**Work order**
Keeping every word intact, reproduce all of the records.

------------------------

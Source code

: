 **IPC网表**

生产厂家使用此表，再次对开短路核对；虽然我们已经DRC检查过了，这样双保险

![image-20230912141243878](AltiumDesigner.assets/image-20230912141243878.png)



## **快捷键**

------------------------

**Exercise answer**
Source code

: **IPC网表**

生产厂家使用此表，再次对开短路核对；虽然我们已经DRC检查过了，这样双保险

![image-20230912141243878](AltiumDesigner.assets/image-20230912141243878.png)



## **快捷键**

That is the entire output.